David Parker, ESA's Director of Human Spaceflight and Robotic Exploration, said that they could not speculate what exactly happened to the lander.

1 minute & 43 seconds read time

The Trace Gas Orbiter (TGO), which is in Mars' orbit, received the data sent from Schiaparelli lander, the ESA confirmed on Wednesday. However, the fate of the Schiaparelli lander, named after the Italian astronomer from the 19th century, is currently still unknown.

Landing on Mars didn't go as planned |

Early indications from both the radio signals captured by the Giant Metrewave Radio Telescope (GMRT), an experimental telescope array located near Pune, India, and from orbit by ESA's Mars Express, suggested the module had successfully completed most steps of its 6-minute descent through the Martian atmosphere. But the signals stopped shortly before the module was expected to touch down on the surface. It is still unclear if the Schiaparelli lander survived the landing or crashed.

"Following yesterday's events we have an impressive orbiter around Mars ready for science and relay support for the ExoMars rover mission in 2020," said Jan Wörner, ESA's Director General.

The Schiaparelli lander is 577 kg heavy and designed for Mars' rough surface, but it is possible that the module ditched the parachute too early and crashed onto the surface.

David Parker, ESA's Director of Human Spaceflight and Robotic Exploration, said that they could not speculate what exactly happened to the lander.

In terms of the Schiaparelli test module, we have data coming back that allow us to fully understand the steps that did occur, and why the soft landing did not occur. From the engineering standpoint, it's what we want from a test, and we have extremely valuable data to work with. We will have an inquiry board to dig deeper into the data and we cannot speculate further at this time.

The ExoMars project is a joint mission of the European Space Agency (ESA) and Russian Federal Space Agency (Roscosmos) with a primary goal of finding evidence of life on Mars.

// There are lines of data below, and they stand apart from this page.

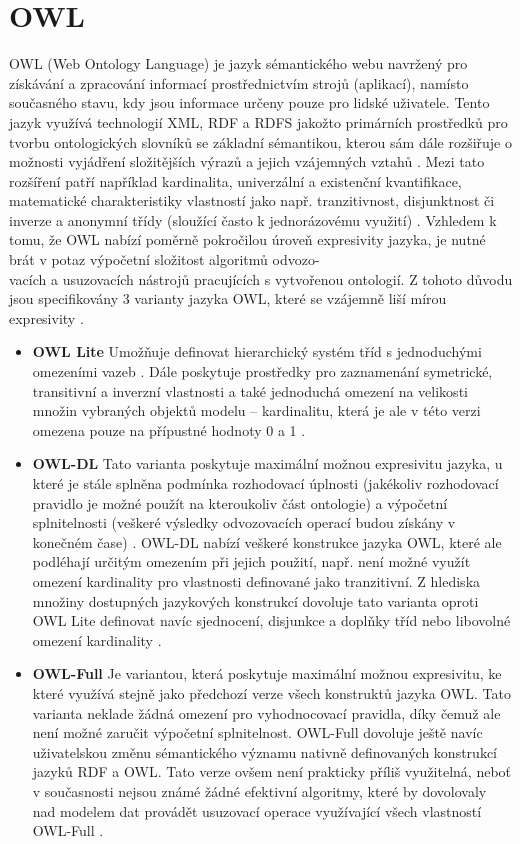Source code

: \documentclass{projekt}
\begin{document}
\section{OWL}
\hspace{0.65cm}OWL (Web Ontology Language) je jazyk sémantického webu navržený pro získávání a zpracování informací prostřednictvím strojů (aplikací), namísto současného stavu, kdy jsou informace určeny pouze pro lidské uživatele. Tento jazyk využívá technologií XML, RDF a RDFS jakožto primárních prostředků pro tvorbu ontologických slovníků se základní sémantikou, kterou sám dále rozšiřuje o možnosti vyjádření složitějších výrazů a jejich vzájemných vztahů \cite{_11}. Mezi tato rozšíření patří například kardinalita, univerzální a existenční kvantifikace, matematické charakteristiky vlastností jako např. tranzitivnost, disjunktnost či inverze a anonymní třídy (sloužící  často k jednorázovému využití) \cite{_12}.
Vzhledem k tomu, že OWL nabízí poměrně pokročilou úroveň expresivity jazyka, je nutné brát v potaz výpočetní složitost algoritmů odvozo-\\vacích a usuzovacích nástrojů pracujících s vytvořenou ontologií. Z tohoto důvodu jsou specifikovány 3 varianty jazyka OWL, které se vzájemně liší mírou expresivity \cite{_2}.


\begin {itemize}

\item \textbf{OWL Lite} Umožňuje definovat hierarchický systém tříd s jednoduchými omezeními vazeb \cite{_11}. Dále poskytuje prostředky pro zaznamenání symetrické, transitivní a inverzní vlastnosti a také jednoduchá omezení na velikosti množin vybraných objektů modelu – kardinalitu, která je ale v této verzi omezena pouze na přípustné hodnoty 0 a 1 \cite{_2}.
\item \textbf{OWL-DL} Tato varianta poskytuje maximální možnou expresivitu jazyka, u které je stále splněna podmínka rozhodovací úplnosti (jakékoliv rozhodovací pravidlo je možné použít na kteroukoliv část ontologie) a výpočetní splnitelnosti (veškeré výsledky odvozovacích operací budou získány v konečném čase) \cite{_2}. OWL-DL nabízí veškeré konstrukce jazyka OWL, které ale podléhají určitým omezením při jejich použití, např. není možné využít omezení kardinality pro vlastnosti definované jako tranzitivní. Z hlediska množiny dostupných jazykových konstrukcí dovoluje tato varianta oproti OWL Lite definovat navíc sjednocení, disjunkce a doplňky tříd nebo libovolné omezení kardinality \cite{_11}.
\item \textbf{OWL-Full} Je variantou, která poskytuje maximální možnou expresivitu, ke které využívá stejně jako předchozí verze všech konstruktů jazyka OWL. Tato varianta neklade žádná omezení pro vyhodnocovací pravidla, díky čemuž ale není možné zaručit výpočetní splnitelnost. OWL-Full dovoluje ještě navíc uživatelskou změnu sémantického významu nativně definovaných konstrukcí jazyků RDF a OWL. Tato verze ovšem není prakticky příliš využitelná, neboť v současnosti nejsou známé žádné efektivní algoritmy, které by dovolovaly nad modelem dat provádět usuzovací operace využívající všech vlastností OWL-Full \cite{_2}.

\end {itemize}
\end{document}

This is the second time Europe started conquering Mars. In 2003, a European probe Mars Express transported mini-lander Beagle 2 to Mars, but it never sent any signals. Beagle 2's fate remained a mystery until January 2015, when it was located intact on the surface of Mars in a series of images from NASA's Mars Reconnaissance Orbiter HiRISE camera. The images suggest that two of the spacecraft's four solar panels failed to deploy, blocking the spacecraft's communications antenna.